(THE DATA begins)

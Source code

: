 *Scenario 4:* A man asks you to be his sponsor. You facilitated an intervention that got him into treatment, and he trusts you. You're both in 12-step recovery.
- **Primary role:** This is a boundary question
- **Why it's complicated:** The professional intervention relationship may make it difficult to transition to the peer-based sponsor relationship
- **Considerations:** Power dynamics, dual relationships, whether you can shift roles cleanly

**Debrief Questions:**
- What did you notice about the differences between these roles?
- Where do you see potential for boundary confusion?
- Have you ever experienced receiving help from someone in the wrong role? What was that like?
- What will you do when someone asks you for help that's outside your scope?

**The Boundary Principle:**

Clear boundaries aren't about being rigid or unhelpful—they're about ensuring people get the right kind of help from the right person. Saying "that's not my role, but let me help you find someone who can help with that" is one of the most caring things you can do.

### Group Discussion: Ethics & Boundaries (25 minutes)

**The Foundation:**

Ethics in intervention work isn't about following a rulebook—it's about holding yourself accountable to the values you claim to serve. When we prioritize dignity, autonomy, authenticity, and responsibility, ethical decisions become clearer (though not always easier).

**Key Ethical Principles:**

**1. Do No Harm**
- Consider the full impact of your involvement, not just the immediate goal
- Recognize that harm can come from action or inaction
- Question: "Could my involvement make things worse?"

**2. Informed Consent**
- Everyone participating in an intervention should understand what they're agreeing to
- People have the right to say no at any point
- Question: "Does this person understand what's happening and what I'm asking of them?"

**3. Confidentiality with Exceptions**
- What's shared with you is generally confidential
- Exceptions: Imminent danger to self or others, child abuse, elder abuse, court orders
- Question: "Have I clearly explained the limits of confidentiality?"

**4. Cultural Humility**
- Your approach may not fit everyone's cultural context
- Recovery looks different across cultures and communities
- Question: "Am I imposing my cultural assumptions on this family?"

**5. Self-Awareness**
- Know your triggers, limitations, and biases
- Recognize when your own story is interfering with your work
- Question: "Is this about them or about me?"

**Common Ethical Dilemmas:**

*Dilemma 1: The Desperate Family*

(THE DATA ends)

Copy each line of the data that includes the word "right".

Clear boundaries aren't about being rigid or unhelpful—they're about ensuring people get the right kind of help from the right person. Saying "that's not my role, but let me help you find someone who can help with that" is one of the most caring things you can do.
- People have the right to say no at any point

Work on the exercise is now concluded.